Le texte ne méprise pas la parole de repentir ; il refuse qu’elle serve de substitut au changement. Reconnaître une faute engage à réparer ce qui peut l’être, à renoncer au profit tiré du mal et à modifier sa conduite. Sans ces fruits, l’aveu risque de devenir une stratégie pour soulager la pression ou restaurer son image. La sincérité ne se mesure pas seulement à l’intensité des mots, mais à la fidélité des décisions prises lorsque le danger s’éloigne.
L’endurcissement du cœur décrit dans l’Exode doit être abordé avec prudence. Certaines formulations attribuent à Dieu cet endurcissement, tandis que d’autres soulignent les choix répétés de Pharaon. L’ensemble ne présente pas un innocent manipulé puis puni arbitrairement. Il montre une liberté qui se ferme en persistant dans l’injustice, sans que cette fermeture puisse mettre en échec le projet libérateur de Dieu. La souveraineté divine n’abolit pas la responsabilité humaine ; elle affirme que le mal, même obstiné, ne gouvernera pas l’histoire en dernier ressort.
Du tumulte à la confiance du Psaume 4
Le Psaume 4 déplace le regard du fracas extérieur vers le cœur humain. Le priant appelle Dieu dans la détresse, dénonce le mensonge, puis invite à réfléchir dans le silence et à choisir la justice. Ce mouvement répond profondément à Exode 9. Pharaon connaît des faits qu’il refuse de laisser descendre jusqu’à sa volonté ; le psaume, au contraire, ouvre un espace intérieur où la vérité peut être reconnue avant de devenir un acte.
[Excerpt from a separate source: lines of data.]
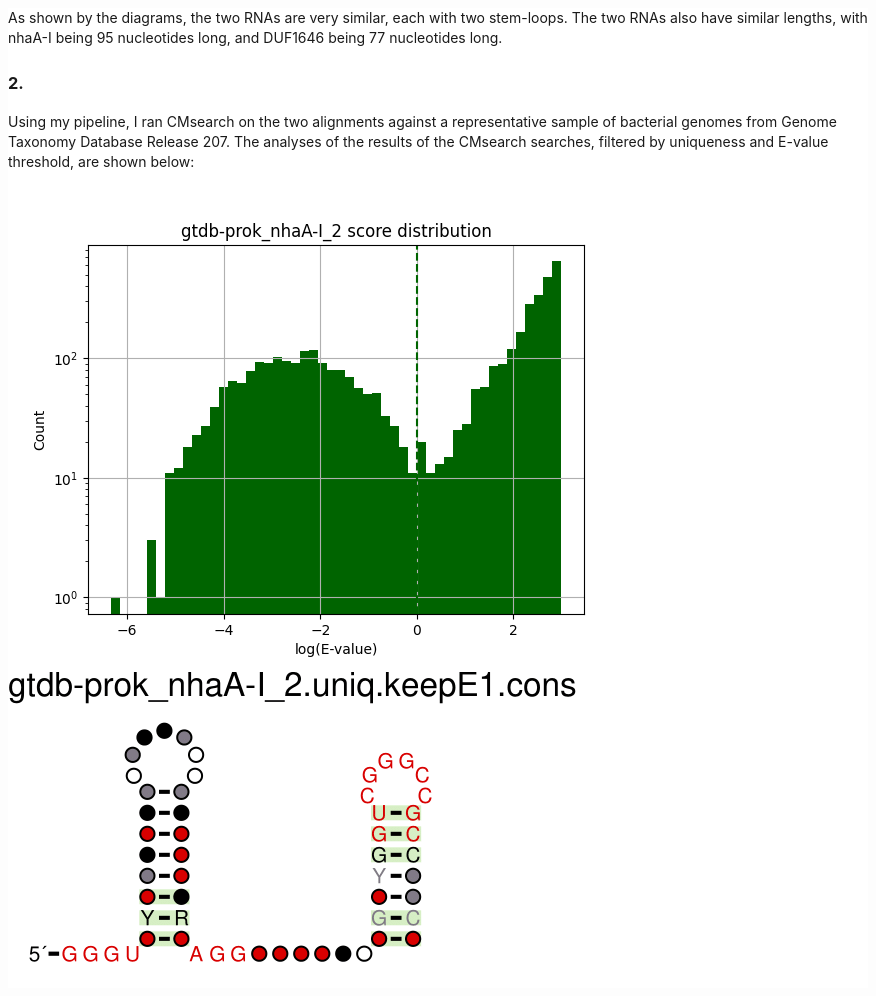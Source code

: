 As shown by the diagrams, the two RNAs are very similar, each with two stem-loops. The two RNAs also have similar lengths, with nhaA-I being 95 nucleotides long, and DUF1646 being 77 nucleotides long.

### 2.
Using my pipeline, I ran CMsearch on the two alignments against a representative sample of bacterial genomes from Genome Taxonomy Database Release 207. The analyses of the results of the CMsearch searches, filtered by uniqueness and E-value threshold, are shown below:

![nhaA-I search score distribution](files/nha/gtdb-prok_nhaA-I_2_score_distribution.png)
![nhaA-I search results R2R diagram](files/nha/gtdb-prok_nhaA-I_2.uniq.keepE1.png)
Le silence proposé n’est pas une fuite devant l’injustice. Il interrompt le mécanisme de l’impulsion, de l’excuse et de l’entêtement. Il permet de présenter à Dieu la colère sans lui abandonner la conduite. Trembler devant le mal et refuser d’y consentir peuvent aller ensemble. La prière devient alors un lieu de discernement : elle ne maquille pas les responsabilités, mais elle empêche la peur ou le désir de dominer de décider seuls.
Le psaume oppose aussi la joie reçue de Dieu à l’abondance des récoltes. Après un chapitre où les cultures sont ravagées, ce contraste prend une force particulière. Il ne dévalorise pas les biens nécessaires à la vie et ne demande pas aux personnes éprouvées de se satisfaire de leur manque. Il rappelle que la sécurité ultime ne repose ni sur l’accumulation ni sur le contrôle. Pharaon veut retenir un peuple et perd progressivement ce qu’il cherche à posséder ; le fidèle reçoit une paix qui ne vient pas de la maîtrise d’autrui.
Cette paix permet de se reposer dans la confiance. Elle n’efface ni la mémoire des victimes ni l’obligation d’agir avec justice. Elle naît d’une relation où l’être humain n’a plus besoin de durcir son cœur pour se protéger. Exode 9 et le Psaume 4 tracent ainsi deux chemins opposés : l’obstination qui entraîne les autres dans sa ruine, et l’écoute qui accepte la vérité, protège la vie et se remet à Dieu. Le jugement biblique devient alors moins un objet de fascination qu’un appel pressant à choisir la conversion tant qu’elle demeure possible.